Labour supports this Bill on the basis that any census must be LGBT+ inclusive. Recognising gender identity and sexual orientation as core aspects of personal identity in official statistics is a step forward in the fight for LGBT+ equality. It gives individuals the opportunity to identify themselves however they choose in this important civic event. Indeed, the Opposition support this change as a point of principle. This tick box clearly demonstrates that, as a society, we value LGBT+ inclusivity. As a party, we have always fought for minority rights. Progressive equality legislation is part of Labour’s history. Labour brought in the Equal Pay Act 1970, the Sex Discrimination Act 1975 and the Equality Act 2010, and we introduced the minimum wage and Sure Start. We support this Bill in the spirit of inclusivity and equality, strengthening a proud history within Labour of fighting for minority rights.
This change is not only symbolically important, but practically necessary. Gathering the required data to properly understand and support the LGBT+ community is vital. Information derived from the census helps us to inform policy, plan services and distribute resources effectively to local government and health authorities, and enable these resources to be directed where they are needed.

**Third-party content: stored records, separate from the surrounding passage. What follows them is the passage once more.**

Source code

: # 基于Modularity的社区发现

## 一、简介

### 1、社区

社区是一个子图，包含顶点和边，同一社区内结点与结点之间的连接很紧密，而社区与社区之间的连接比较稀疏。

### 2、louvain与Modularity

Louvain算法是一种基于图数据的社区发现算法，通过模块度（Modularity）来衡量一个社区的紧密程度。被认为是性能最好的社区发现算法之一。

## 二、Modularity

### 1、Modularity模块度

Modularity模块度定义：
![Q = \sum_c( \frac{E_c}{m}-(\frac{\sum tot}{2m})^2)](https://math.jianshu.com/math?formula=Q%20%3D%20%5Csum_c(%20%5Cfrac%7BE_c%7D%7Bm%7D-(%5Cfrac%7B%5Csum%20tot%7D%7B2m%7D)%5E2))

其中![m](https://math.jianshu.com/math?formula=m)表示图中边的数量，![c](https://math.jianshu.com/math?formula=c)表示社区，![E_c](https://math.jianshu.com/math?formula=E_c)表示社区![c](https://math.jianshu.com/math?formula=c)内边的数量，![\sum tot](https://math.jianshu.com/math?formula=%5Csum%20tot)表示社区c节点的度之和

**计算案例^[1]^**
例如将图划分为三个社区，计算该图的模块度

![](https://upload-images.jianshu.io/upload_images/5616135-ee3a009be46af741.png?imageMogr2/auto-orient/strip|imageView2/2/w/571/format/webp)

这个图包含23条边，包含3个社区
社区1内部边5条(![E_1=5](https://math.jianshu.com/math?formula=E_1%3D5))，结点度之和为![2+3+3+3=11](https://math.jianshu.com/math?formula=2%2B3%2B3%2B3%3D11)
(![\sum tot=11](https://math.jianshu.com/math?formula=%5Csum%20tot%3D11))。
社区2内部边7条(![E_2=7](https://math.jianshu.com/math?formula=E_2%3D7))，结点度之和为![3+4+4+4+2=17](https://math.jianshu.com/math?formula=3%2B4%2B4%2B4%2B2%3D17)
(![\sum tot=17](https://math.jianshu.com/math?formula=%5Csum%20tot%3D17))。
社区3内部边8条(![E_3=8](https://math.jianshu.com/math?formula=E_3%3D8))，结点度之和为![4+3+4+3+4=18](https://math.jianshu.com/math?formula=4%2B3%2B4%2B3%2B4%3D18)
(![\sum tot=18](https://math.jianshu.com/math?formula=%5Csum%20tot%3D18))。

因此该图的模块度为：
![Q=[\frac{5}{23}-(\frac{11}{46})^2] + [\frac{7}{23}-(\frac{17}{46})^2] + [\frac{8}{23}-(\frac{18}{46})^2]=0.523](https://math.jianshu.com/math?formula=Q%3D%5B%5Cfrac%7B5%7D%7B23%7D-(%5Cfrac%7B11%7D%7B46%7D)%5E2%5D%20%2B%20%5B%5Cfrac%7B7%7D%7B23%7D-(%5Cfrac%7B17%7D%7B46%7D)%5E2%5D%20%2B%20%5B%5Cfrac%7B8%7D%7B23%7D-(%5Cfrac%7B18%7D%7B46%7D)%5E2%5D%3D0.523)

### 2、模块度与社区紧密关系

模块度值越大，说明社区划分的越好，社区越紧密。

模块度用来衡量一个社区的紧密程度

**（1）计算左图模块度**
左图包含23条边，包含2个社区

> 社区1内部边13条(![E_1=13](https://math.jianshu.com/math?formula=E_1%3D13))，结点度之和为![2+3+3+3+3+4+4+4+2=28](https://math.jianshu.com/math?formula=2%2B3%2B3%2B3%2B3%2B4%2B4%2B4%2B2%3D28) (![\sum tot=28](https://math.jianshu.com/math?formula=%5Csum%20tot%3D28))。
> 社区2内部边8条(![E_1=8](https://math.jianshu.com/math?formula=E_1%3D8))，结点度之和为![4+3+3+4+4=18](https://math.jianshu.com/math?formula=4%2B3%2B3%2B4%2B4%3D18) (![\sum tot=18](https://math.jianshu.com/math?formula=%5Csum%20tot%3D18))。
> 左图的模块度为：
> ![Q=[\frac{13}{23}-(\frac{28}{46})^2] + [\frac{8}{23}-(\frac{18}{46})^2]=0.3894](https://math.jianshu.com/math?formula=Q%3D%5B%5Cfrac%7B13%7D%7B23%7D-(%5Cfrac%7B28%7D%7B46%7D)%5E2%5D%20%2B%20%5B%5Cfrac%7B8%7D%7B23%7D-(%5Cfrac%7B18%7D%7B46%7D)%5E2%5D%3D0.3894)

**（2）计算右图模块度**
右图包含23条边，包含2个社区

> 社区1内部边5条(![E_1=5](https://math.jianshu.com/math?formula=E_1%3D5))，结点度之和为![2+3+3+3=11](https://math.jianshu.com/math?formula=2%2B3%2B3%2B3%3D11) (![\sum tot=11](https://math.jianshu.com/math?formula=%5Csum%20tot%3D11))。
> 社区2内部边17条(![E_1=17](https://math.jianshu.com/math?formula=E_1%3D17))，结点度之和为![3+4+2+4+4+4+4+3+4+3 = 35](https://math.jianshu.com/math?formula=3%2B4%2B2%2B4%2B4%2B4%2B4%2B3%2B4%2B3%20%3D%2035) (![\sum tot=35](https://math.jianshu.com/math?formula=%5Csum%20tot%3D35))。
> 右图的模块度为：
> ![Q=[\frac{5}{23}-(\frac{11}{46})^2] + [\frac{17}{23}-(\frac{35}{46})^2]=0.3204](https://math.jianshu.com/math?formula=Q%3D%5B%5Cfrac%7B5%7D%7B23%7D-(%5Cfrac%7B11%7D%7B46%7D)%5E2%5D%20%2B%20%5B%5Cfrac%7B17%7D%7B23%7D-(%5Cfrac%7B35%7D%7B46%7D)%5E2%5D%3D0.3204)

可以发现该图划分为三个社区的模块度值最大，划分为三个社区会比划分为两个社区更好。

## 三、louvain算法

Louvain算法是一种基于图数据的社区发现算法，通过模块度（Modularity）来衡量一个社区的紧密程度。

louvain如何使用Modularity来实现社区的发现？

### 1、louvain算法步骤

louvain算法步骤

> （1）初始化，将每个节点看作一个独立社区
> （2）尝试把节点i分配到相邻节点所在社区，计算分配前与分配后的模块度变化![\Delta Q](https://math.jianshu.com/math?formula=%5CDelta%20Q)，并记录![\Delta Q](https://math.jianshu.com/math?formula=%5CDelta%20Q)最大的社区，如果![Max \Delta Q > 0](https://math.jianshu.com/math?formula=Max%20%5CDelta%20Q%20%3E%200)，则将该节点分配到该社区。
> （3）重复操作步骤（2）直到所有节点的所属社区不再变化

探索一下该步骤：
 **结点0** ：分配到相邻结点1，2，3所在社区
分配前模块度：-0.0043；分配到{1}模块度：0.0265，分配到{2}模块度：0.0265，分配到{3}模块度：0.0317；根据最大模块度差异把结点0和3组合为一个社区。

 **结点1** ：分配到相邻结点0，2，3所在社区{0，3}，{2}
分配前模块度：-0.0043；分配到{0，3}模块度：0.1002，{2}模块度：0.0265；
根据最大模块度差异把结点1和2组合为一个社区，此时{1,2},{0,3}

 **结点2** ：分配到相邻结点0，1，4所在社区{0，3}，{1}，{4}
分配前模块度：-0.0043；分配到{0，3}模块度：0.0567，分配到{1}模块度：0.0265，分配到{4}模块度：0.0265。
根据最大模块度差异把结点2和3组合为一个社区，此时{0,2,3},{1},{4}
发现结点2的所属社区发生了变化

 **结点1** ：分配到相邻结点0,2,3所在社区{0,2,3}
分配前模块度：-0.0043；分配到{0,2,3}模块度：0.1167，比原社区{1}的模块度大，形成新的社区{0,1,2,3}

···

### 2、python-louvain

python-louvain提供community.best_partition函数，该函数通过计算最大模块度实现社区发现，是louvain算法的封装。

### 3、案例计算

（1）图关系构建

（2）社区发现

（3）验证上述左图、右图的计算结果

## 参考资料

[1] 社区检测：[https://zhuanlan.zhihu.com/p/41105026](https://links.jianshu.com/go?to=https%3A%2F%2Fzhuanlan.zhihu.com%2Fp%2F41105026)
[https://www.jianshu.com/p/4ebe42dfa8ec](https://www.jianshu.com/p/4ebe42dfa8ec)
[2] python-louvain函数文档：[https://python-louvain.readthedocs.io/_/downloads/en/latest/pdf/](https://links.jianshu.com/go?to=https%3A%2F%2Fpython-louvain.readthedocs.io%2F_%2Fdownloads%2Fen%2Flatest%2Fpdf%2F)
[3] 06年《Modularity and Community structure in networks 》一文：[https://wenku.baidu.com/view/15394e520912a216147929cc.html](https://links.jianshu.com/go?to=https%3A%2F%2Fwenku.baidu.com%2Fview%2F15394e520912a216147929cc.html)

Of paramount importance is the acquisition of accurate data to address inequalities facing minority groups. Accurate data about the size and characteristics of the LGBT+ community are currently severely lacking. Small-scale surveys struggle to grasp the whole picture, producing significantly varied estimates of the size of the LGBT population. Without an accurate picture of the size or nature of any minority community in society, how can we provide the necessary targeted support and services they need?
We are talking about a community that is in particular need of support: LGBT+ people have worse mental and physical health outcomes on average than the rest of the population. In particular, suicide rates for gay and bisexual youth are significantly higher than for their heterosexual counterparts. It is not just the youth who are suffering; older LGBT people suffer disproportionately from social isolation and a lack of social support networks. It is only through accurate data about minority populations that agencies can begin to properly address the inequalities faced by LGBT people. The census has the advantage of being a whole-population count and can therefore build a representative and accurate picture of the whole country.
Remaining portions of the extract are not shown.